The ideas a people hold regarding the origin and structure of the universe in which they live permeate their entire social structure and to a large extent color their ideology and outlook upon life. If this concept is limited and mechanistic, likewise may be the character of the nation. If they look upon the stars as composing an infinite universe suffused with divine intelligence throughout, their national life, also, will be illumined with flashes of spiritual grandeur.

Too seldom we realize that a nation or race, like the individuals composing it, passes through a cycle of youth, maturity, and old age, and spiritual and intellectual concepts gradually become crystallized and clouded with superstition and dogma until in time they enslave, instead of inspire. At such epochal times in history a new impulse is given and intellectual energies flow into new channels, leaving the old slowly to disintegrate.

In the sixteenth century a series of events — the opening of America, rapid colonial expansion, the surge of an awakening scientific interest — rendered the old molds of thought inadequate. The phase of Greek philosophy expressed by the exoteric-minded Aristotle, as interpreted by Thomas Aquinas, represented the Universe as a series of concentric spheres, each bearing a planet and rotating about the central, immovable Earth. An outermost sphere was believed to bear the numberless hosts of stars. Beyond was utter void. This idea of a single Universe, definite and finite, with the unmoving Earth as its center, dominated the religious and scientific thought of the day as a hard, unalterable dogma. To question was to risk the terrors of fire and stake.
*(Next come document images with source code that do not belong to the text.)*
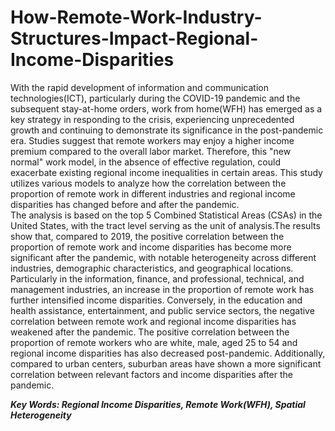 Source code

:# How-Remote-Work-Industry-Structures-Impact-Regional-Income-Disparities

With the rapid development of information and communication technologies(ICT), particularly during the COVID-19 pandemic and the subsequent stay-at-home orders, work from home(WFH) has emerged as a key strategy in responding to the crisis, experiencing unprecedented growth and continuing to demonstrate its significance in the post-pandemic era. Studies suggest that remote workers may enjoy a higher income premium compared to the overall labor market. Therefore, this "new normal" work model, in the absence of effective regulation, could exacerbate existing regional income inequalities in certain areas. This study utilizes various models to analyze how the correlation between the proportion of remote work in different industries and regional income disparities has changed before and after the pandemic.   
The analysis is based on the top 5 Combined Statistical Areas (CSAs) in the United States, with the tract level serving as the unit of analysis.The results show that, compared to 2019, the positive correlation between the proportion of remote work and income disparities has become more significant after the pandemic, with notable heterogeneity across different industries, demographic characteristics, and geographical locations. Particularly in the information, finance, and professional, technical, and management industries, an increase in the proportion of remote work has further intensified income disparities. Conversely, in the education and health assistance, entertainment, and public service sectors, the negative correlation between remote work and regional income disparities has weakened after the pandemic. The positive correlation between the proportion of remote workers who are white, male, aged 25 to 54 and regional income disparities has also decreased post-pandemic. Additionally, compared to urban centers, suburban areas have shown a more significant correlation between relevant factors and income disparities after the pandemic.  

***Key Words: Regional Income Disparities, Remote Work(WFH), Spatial Heterogeneity***
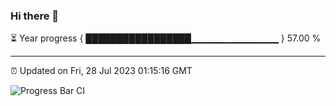 ### Hi there 👋

⏳ Year progress { █████████████████▁▁▁▁▁▁▁▁▁▁▁▁▁ } 57.00 %

---

⏰ Updated on Fri, 28 Jul 2023 01:15:16 GMT

![Progress Bar CI](https://github.com/liununu/liununu/workflows/Progress%20Bar%20CI/badge.svg)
The time was portentous, and those who rose to cut new channels for the human spirit seldom conformed to the conventional mode. Rather, as though intoxicated with an overpowering vision of truth, often they seemed to call forth from within, as well as from an entrenched and bigoted society, difficulties and wayward acts which brought suffering and misunderstandings on every hand.

[image]This was especially so with Bruno, to whom the vision of an infinite universe, in which past and present merged in an eternal duration, struck with ecstatic force. A Neo-Platonist born out of time in a hostile society, it is no wonder Bruno's character showed strange contradictions and unconventional traits which made him both fascinating and suspect wherever he went.

Through the centuries of Greek and Roman civilization and the thousand years of intellectual darkness which followed, there ran, like a golden thread, rumors, hints, and, where the listener could be trusted, the loan of a carefully treasured manuscript. Always, for the sincere student, Truth could be found, even under the jealous eye of bigotry. While the learned doctors were flaunting degrees and decorations, Bruno was learning in a school of which they little knew. Throughout his writings we find frequent reference to his sources of information, which included the Greek, Latin, Hebrew and Arabian philosophers. Of these — the Wisdom Literature — Pythagoras, Plato, and the Neo-Platonists were often quoted.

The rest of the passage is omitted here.